After almost a 46% decline over the last twelve months, at the current price of around $13 per share, we believe Beyond Meat stock (NASDAQ
NDAQ
: BYND), a plant-based meat alternative – could see more weakness. BYND stock has dropped from around $24 to $13 over the last twelve months, largely underperforming the broader indices, with the S&P growing about 16% over the same period. The company’s stock has declined thanks to the combination of inflation, pandemic-related shifts in demand, and rising competition. Beyond Meat’s stock remains under pressure as revenue continues to fall and solvency concerns persist. Compared to its peers, BYND has not yet earned a full-year profit. While we acknowledge that it is not surprising for Beyond Meat to be unprofitable since it is a fairly young company (IPO in May 2019), still in its investing phase, the weak financials in the last few quarters have made investors skeptical about its growth ahead. There are a number of headwinds that continue to pressure BYND stock going forward. In the U.S., the company’s distribution has maxed out, while inventory levels remain high. Moreover, the company is dealing with low utilization of plants, lower revenue per pound, and termination of co-manufacturing agreements. The company also has a substantial amount of debt in its capital structure, which may become a meaningful risk factor in the current high-interest rate environment. BYND has $1.1 billion in debt on its balance sheet and a limited cash runway of $258.6 million (down from $310 million at year-end 2022).

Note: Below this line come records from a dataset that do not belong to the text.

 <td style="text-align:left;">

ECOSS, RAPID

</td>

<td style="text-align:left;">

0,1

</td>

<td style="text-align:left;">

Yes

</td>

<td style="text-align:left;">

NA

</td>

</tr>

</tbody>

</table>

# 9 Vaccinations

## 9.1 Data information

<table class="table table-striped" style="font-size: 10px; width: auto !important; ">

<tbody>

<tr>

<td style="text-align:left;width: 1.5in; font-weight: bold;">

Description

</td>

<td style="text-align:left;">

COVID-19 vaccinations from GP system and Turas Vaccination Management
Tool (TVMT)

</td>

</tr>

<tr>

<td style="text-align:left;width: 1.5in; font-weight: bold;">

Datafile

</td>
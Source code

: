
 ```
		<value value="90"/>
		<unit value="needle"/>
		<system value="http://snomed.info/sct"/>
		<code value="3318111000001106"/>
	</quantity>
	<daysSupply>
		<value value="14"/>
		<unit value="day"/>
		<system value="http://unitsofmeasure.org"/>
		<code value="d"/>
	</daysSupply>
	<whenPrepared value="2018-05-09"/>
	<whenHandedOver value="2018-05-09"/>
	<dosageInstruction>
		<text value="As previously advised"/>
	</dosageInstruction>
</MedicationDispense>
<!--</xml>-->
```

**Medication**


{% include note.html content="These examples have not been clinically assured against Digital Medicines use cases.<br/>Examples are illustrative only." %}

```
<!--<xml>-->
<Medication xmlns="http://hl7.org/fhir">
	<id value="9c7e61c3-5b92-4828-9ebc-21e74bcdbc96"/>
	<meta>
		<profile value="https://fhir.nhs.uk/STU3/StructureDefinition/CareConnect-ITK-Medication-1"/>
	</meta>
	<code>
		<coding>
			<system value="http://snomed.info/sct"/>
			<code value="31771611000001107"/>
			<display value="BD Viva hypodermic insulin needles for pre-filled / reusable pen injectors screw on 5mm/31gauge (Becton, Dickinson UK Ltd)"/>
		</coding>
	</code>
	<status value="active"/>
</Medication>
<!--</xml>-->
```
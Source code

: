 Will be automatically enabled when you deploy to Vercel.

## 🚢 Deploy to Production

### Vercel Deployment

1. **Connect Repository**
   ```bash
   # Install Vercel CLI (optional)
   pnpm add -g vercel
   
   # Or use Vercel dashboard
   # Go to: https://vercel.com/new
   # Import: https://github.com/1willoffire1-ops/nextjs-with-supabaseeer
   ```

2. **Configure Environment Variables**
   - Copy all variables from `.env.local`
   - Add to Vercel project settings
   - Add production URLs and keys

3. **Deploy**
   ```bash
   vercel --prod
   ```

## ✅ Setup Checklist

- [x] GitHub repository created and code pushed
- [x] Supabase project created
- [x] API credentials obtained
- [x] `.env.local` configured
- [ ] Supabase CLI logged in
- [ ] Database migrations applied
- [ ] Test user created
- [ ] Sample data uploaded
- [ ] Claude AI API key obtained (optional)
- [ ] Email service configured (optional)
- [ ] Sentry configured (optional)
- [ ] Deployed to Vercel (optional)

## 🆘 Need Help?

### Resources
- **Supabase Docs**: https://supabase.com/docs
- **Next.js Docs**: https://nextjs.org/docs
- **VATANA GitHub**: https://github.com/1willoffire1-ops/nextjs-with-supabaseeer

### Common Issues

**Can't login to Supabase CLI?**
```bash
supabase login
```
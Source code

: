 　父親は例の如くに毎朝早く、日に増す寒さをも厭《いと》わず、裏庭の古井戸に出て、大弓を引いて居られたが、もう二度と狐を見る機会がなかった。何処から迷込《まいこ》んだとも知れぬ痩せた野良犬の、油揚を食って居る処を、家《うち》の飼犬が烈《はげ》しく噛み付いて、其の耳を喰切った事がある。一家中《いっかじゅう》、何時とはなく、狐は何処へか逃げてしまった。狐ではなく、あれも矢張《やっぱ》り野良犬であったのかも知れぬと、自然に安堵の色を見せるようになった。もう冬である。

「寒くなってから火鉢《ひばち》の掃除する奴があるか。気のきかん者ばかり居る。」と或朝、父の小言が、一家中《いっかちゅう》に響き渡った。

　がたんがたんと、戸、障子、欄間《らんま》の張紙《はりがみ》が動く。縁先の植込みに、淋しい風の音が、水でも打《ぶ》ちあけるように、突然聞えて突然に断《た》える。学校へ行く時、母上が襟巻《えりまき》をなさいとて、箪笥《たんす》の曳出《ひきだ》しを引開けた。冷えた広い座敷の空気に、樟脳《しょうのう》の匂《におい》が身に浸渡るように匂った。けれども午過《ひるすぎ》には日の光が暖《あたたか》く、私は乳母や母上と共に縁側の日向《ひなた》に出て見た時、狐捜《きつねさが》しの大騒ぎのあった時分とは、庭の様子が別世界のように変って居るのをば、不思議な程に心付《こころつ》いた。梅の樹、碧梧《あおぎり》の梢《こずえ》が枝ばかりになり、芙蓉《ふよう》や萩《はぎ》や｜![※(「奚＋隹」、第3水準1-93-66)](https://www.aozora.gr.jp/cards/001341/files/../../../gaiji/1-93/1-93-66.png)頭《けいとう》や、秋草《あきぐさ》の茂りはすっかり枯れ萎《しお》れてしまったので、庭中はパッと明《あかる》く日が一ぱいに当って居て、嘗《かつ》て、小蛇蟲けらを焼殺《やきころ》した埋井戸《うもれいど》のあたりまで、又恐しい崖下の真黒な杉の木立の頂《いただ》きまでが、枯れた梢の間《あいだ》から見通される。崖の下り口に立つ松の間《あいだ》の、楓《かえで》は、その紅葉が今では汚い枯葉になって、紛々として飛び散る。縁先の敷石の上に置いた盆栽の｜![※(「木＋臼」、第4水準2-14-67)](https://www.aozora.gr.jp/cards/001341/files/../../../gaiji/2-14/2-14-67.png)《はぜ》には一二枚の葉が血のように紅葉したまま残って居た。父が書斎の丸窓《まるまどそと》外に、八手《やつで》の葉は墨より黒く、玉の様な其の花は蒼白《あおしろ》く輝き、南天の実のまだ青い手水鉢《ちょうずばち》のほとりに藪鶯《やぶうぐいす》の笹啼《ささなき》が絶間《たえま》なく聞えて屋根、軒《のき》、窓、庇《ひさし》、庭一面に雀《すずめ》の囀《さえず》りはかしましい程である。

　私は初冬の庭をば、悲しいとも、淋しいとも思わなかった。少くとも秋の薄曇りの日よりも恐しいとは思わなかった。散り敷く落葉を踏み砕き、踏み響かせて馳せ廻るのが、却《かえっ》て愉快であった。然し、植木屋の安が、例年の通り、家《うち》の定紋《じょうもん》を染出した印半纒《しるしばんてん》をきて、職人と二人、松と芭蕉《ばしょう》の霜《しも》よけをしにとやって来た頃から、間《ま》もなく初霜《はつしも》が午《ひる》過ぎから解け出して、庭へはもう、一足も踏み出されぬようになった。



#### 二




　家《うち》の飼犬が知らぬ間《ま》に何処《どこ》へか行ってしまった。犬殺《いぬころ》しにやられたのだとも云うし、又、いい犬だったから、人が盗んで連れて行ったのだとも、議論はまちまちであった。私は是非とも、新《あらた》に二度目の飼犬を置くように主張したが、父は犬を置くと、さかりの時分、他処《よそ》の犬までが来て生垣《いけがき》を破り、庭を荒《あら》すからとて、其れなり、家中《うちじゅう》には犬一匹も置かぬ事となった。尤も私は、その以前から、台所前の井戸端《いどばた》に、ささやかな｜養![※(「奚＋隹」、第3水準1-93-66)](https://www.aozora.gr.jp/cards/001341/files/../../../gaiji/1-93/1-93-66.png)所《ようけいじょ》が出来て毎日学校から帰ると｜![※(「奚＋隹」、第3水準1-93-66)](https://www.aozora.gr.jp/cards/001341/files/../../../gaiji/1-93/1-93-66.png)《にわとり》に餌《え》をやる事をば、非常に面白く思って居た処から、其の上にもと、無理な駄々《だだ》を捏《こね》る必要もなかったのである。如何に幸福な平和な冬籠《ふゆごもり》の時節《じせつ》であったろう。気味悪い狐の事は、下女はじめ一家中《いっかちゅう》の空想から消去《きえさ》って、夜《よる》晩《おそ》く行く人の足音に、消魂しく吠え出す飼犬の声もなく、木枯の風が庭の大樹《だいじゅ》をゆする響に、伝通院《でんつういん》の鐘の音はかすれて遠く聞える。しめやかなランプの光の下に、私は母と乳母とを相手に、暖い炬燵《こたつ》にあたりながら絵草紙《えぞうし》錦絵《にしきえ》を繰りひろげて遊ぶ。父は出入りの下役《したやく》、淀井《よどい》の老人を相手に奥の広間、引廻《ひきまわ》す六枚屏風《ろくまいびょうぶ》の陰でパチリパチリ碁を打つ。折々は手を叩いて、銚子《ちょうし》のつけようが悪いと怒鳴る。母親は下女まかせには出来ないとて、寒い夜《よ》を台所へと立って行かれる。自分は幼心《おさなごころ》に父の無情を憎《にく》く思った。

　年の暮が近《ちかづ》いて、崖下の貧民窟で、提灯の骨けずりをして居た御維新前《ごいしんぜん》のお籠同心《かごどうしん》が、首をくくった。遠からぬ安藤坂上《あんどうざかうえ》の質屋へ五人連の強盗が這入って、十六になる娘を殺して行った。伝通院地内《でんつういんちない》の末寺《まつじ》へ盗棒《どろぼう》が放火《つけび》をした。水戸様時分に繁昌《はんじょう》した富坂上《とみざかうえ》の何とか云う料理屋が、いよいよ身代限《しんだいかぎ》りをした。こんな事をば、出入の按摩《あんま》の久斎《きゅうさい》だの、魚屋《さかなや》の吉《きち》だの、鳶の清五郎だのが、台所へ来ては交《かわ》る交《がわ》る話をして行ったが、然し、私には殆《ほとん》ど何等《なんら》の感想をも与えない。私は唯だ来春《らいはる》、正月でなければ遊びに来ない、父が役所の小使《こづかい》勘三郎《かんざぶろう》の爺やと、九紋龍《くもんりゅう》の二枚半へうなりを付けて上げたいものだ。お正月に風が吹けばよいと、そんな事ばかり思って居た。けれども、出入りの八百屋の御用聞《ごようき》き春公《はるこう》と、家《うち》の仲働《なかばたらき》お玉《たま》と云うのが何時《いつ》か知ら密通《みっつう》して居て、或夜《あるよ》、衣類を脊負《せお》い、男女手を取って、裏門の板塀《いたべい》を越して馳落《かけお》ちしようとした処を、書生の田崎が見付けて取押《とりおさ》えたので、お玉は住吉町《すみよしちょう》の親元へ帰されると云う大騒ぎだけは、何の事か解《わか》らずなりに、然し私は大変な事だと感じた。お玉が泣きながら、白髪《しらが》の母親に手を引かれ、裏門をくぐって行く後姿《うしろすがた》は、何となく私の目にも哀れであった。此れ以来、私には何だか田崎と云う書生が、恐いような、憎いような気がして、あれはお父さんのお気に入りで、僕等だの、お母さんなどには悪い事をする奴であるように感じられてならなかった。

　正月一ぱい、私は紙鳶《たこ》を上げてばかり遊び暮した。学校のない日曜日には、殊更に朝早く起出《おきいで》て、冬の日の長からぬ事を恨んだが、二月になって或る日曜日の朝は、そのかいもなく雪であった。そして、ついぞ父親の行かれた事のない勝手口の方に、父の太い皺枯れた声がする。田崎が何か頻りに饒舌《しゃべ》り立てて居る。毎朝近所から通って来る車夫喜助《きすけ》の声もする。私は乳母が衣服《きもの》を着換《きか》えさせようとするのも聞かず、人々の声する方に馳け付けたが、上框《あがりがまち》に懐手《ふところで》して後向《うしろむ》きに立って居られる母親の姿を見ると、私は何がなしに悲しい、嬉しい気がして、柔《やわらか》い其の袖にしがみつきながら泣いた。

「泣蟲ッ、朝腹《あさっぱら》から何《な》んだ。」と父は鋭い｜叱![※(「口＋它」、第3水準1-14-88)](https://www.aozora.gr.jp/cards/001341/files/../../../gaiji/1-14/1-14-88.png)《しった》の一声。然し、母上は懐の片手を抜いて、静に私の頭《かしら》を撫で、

Beyond Meat’s gross margin turned negative in 2022 compared to its positive gross margins of 25% in 2021 and 30% in 2020. While the company’s gross margins improved in Q1 to 6.7%, much of that gain was on accounting function as the life of some of its manufacturing equipment was increased in the quarter. That said, the company has a heavy focus on marketing and promotional activities, which doesn’t bode well for its margins. The company also saw declining volumes along with falling prices in Q1. The company’s net revenue of $92 million was down almost 16% year-over-year (y-o-y). BYND’s U.S. Retail volume plunged 33% y-o-y to $8.3 million pounds, U.S. Foodservice volume saw a 7% decline to 2.6 million pounds, and International retail volumes fell 6% to 3.3 million pounds. The only bright spot was International Foodservice, where volumes rose 115% to 5.5 million pounds.